When the statements made manifest the major importance that the promisee would not have entered into the agreement without them, they construe as contractual terms. Besides the case revealing an offer and acceptance characterizing a bilateral contract, it incorporates a consideration of the contractual terms comprising condition, warranty and innominate. Evaluation of these terms in this scenario is important owing to the emphasis of English law that the availability of remedies relies upon the type of contractual tern breached. This is contrary to the perception that the right of terminating the contract rests on the severity of the breach (Sivesand, 2005, p. 73). The determination of a statement either as a term or a mere pre-contractual representation is essential in deciding the remedies available. This revealed in the Hong Kong Fir Shipping Co Ltd v Kawasaki Kisen Kaisha Ltd (1962). However, innominate terms occupy the middle ground, whose breach is resolved depending on their nature and effect of the breach.
The circumstance of supply demonstrating the use of the telephones delivered illegal in the UK and their state would not allow modification to attain legal use, presents breach of a condition. A condition presents an integral part of the contractual terms, something that goes to the root of the agreement. In view of this, the breach of such a condition accords the innocent party the sole right of either terminating the contract or exercising nonperformance of their obligation or upholding the agreement and suing for damages (Kelly, Hammer, & Hendy, 2014, P. 130). Failure to comply with the obligation of supplying telephones whose use are legally admissible in the UK constitutes breach of a condition. Consequently, KSE should discharge the contract.
Furthermore, a contractual term is considered a condition if qualified by provisions in the statutes, through agreement of participating parties or through the court process. The circumstance of the supply contradicts the provisions of both the Sale of Goods Act and the Consumer Act. In particular, it contravenes the implied terms established by sections 12-15 of the former.
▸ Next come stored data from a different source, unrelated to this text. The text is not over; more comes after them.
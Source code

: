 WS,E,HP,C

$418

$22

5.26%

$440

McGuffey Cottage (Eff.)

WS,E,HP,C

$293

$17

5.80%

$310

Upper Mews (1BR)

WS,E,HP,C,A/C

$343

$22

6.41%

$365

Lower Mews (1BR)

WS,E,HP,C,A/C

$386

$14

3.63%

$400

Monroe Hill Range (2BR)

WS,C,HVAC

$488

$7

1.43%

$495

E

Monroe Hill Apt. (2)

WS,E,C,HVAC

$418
These include satisfactory quality, compliance with the product description and samples, alongsided the fitness for purpose (Sivesand, 2005, p. 73).
In incidences revealing breach of a condition, the innocent party is rightfully to treat the contractual terms as repudiated and seek damages. This reveals in the Poussard v Speirs and Pond (1876), where the plaintiff contracted with the defendants to perform in an opera the latter were producing. The plaintiff was unable to appear owing to the illness that kept her at bay for the first night and several others thereafter. When she finally recovered, her services were refused by the defendants who at the time had contracted a replacement for the entire run. It was held that her absence on the opening night, breached the condition and the defendants could discharge her from the contract (Kelly, Hammer, & Hendy, 2014, P. 130). This implies that KSE has a right to treat the supply of the telephones whose use is illegal in the UK as a breach of the condition that attacks the root of the contract.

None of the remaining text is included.